A novel type of supernova left behind stardust in an ancient meteorite.

A minute particle of olivine, a mineral found in a grain of dust recovered from an ancient meteorite in Antarctica, has revealed its extraterrestrial origins. The isotope composition of this tiny speck suggests that it was produced by a star that perished long before the birth of our Solar System. These rare presolar grains, known for their ability to provide insights into different stellar environments and the potential formation of worlds, are difficult to identify due to their small size and deep embedding in meteorite rock.

A team led by astrogeologist Nicole Nevill from the Lunar and Planetary Institute in Houston made this remarkable discovery using a technique called atom probe tomography. The olivine presolar grain found in the Antarctic meteorite has shattered previous records, unveiling a captivating history.

According to Nevill, “Materials created within our Solar System exhibit predictable ratios of isotopes, which are variants of elements with varying numbers of neutrons. However, the particle we analyzed possesses a magnesium isotopic ratio that is distinct from anything found in our Solar System.” Nevill, who conducted this analysis during her PhD studies at Curtin University in Perth, Australia, further explains, “The results were truly extraordinary. The highest magnesium isotopic ratio previously observed in presolar grains was around 1,200. In our study, the grain exhibited a value of 3,025, the highest ever recorded. This exceptionally elevated isotopic ratio can only be attributed to the formation of a recently discovered type of star – a hydrogen burning supernova.”

Meteorites, which are rocks that have descended to Earth from beyond our atmosphere, offer us a glimpse into the cosmos. They serve as time capsules, providing information about their formation and detailed insights into the composition of the dust from which they originated.

Generally speaking, these are fragments of our Solar System, made up of rocks that could have originated in the early stages of the Solar System or fragments from other planets.

Nevill and her team discovered a presolar grain in the Allan Hills 77307 meteorite, which was found in Antarctica in the late 1970s. This meteorite is categorized as a carbonaceous chondrite, a type of carbon-rich rock that originated in the early stages of the Solar System and drifted through space as an asteroid for billions of years.

Olivine, a silicate mineral containing magnesium and iron, is commonly found on Earth and in extraterrestrial environments. However, its isotope composition varies depending on its origin. The high magnesium-25 ratio in ALH 77307 is a distinctive signature of presolar grains.

Through atom probe tomography, Nevill and her team analyzed a tiny speck of olivine measuring only 400 by 580 nanometers. They found that it contained an unusually high amount of magnesium-25, surpassing any previously measured sample and indicating a non-Solar System origin.

According to models, this unique ratio is likely the result of a violent event such as a supernova, which the Solar System has not yet experienced. The presolar grain remained intact until the Solar System formed, eventually becoming part of the AH 77307 meteorite.
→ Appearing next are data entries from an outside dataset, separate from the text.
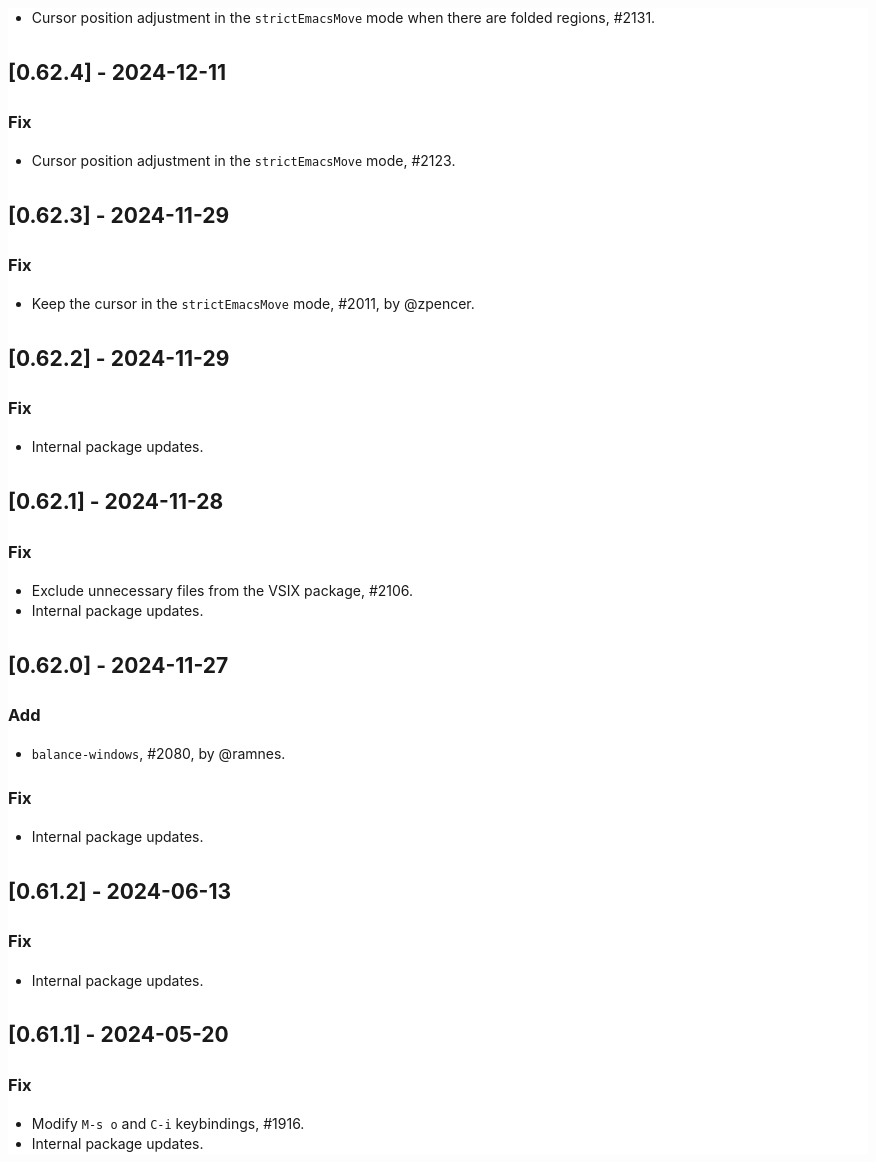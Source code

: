 - Cursor position adjustment in the `strictEmacsMove` mode when there are folded regions, #2131.

## [0.62.4] - 2024-12-11

### Fix

- Cursor position adjustment in the `strictEmacsMove` mode, #2123.

## [0.62.3] - 2024-11-29

### Fix

- Keep the cursor in the `strictEmacsMove` mode, #2011, by @zpencer.

## [0.62.2] - 2024-11-29

### Fix

- Internal package updates.

## [0.62.1] - 2024-11-28

### Fix

- Exclude unnecessary files from the VSIX package, #2106.
- Internal package updates.

## [0.62.0] - 2024-11-27

### Add

- `balance-windows`, #2080, by @ramnes.

### Fix

- Internal package updates.

## [0.61.2] - 2024-06-13

### Fix

- Internal package updates.

## [0.61.1] - 2024-05-20

### Fix

- Modify `M-s o` and `C-i` keybindings, #1916.
- Internal package updates.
Physicist and geochemist David Saxey from Curtin University in Australia stated, “The atom probe technology has provided us with a level of detail that was previously inaccessible in our research.”

The discovery of hydrogen burning supernovae is a recent development, coinciding with our examination of minuscule dust particles. The employment of the atom probe in our research provides a deeper insight into the formation of these stars. This, nevertheless, is a task for the future. Presently, we can only admire the increasing proficiency of scientists in locating and studying the minute details within meteorites.